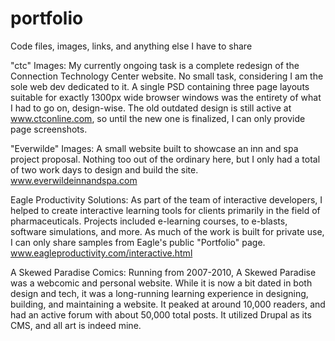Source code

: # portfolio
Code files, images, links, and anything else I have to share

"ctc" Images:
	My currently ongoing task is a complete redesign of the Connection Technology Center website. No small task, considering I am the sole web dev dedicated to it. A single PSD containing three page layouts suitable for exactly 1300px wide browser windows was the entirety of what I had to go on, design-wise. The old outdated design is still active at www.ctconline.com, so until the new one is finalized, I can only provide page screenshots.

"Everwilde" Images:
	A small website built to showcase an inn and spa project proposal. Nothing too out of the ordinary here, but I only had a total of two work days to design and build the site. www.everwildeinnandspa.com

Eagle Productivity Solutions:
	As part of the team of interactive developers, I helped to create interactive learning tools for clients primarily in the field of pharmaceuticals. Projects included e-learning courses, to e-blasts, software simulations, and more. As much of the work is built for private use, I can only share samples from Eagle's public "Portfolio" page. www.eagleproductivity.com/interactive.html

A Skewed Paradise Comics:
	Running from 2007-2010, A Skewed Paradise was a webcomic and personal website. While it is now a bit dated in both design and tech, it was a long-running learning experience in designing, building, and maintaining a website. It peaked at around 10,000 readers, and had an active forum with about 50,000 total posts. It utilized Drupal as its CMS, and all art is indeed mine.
...
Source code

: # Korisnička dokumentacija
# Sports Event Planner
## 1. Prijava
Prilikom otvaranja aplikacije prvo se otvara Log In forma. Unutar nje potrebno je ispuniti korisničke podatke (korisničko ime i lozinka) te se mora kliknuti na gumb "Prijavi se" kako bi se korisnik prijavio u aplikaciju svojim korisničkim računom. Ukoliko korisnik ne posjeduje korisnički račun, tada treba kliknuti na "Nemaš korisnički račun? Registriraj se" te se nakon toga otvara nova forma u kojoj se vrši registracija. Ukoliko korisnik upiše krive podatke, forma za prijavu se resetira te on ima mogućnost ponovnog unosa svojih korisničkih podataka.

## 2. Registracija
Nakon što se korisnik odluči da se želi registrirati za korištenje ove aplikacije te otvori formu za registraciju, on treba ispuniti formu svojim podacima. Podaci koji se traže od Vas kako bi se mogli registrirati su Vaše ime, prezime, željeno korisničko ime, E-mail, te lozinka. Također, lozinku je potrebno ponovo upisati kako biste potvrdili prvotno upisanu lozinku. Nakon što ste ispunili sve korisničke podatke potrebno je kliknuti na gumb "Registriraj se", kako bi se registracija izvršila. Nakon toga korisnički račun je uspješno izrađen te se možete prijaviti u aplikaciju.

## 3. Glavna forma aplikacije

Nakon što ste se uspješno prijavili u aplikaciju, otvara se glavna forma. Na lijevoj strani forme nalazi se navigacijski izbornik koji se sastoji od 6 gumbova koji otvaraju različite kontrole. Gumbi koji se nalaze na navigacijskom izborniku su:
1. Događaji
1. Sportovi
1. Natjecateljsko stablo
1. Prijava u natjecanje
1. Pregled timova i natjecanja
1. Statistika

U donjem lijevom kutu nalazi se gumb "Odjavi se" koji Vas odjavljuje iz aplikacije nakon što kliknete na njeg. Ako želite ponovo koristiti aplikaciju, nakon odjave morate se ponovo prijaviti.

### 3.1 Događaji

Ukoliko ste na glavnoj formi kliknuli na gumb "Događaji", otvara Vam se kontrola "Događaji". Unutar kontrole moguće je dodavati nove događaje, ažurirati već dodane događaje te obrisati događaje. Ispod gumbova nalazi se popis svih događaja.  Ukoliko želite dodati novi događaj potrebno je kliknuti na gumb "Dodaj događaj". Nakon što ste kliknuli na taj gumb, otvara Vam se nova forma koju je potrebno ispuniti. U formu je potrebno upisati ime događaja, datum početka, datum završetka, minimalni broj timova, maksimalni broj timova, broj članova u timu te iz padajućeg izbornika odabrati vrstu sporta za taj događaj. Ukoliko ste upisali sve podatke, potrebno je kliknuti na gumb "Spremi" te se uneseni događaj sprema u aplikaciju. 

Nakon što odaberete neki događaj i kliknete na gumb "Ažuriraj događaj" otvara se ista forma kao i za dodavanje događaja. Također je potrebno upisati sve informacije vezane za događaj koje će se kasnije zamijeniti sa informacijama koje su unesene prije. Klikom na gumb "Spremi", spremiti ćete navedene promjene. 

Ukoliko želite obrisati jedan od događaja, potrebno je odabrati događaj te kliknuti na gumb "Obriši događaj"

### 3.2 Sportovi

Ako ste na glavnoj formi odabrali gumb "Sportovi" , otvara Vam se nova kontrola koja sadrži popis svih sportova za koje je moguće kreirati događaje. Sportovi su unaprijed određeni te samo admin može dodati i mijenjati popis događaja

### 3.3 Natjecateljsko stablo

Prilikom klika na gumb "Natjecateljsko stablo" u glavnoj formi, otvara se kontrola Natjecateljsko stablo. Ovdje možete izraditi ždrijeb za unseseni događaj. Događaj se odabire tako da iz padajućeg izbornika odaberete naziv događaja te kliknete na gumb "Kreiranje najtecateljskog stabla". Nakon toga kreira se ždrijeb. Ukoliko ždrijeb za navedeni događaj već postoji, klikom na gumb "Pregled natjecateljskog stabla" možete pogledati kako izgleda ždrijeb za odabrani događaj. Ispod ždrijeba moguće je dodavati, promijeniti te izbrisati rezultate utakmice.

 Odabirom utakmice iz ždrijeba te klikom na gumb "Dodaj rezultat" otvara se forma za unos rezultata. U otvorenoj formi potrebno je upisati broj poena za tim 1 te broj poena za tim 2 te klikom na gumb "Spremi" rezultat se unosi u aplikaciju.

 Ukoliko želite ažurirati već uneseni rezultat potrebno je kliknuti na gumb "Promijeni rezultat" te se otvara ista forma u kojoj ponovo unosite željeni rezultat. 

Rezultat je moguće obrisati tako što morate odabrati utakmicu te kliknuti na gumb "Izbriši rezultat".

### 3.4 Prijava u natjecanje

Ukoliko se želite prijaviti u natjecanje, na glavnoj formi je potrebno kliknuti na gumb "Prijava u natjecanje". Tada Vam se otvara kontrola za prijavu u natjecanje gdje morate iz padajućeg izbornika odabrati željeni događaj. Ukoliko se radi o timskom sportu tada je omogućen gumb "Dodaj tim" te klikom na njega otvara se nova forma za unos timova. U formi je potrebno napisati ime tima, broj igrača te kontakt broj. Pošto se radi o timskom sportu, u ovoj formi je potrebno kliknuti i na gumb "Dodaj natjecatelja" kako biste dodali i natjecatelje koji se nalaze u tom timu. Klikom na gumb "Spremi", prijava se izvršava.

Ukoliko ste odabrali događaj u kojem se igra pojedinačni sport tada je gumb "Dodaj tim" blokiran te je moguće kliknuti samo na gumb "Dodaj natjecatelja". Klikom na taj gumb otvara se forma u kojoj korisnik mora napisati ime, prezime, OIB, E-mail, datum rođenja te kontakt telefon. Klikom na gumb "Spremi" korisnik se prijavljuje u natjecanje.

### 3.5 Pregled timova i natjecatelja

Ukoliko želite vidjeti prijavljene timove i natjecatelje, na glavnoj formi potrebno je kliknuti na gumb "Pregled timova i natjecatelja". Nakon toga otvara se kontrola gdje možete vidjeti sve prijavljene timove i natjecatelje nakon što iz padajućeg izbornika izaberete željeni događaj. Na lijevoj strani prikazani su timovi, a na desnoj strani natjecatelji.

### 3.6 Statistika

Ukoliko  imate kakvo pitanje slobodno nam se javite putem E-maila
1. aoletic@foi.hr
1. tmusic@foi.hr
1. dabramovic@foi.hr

Task goal
Each line in the material either holds the string "ista" or does not. State how many do, and nothing else.

Expected answer
2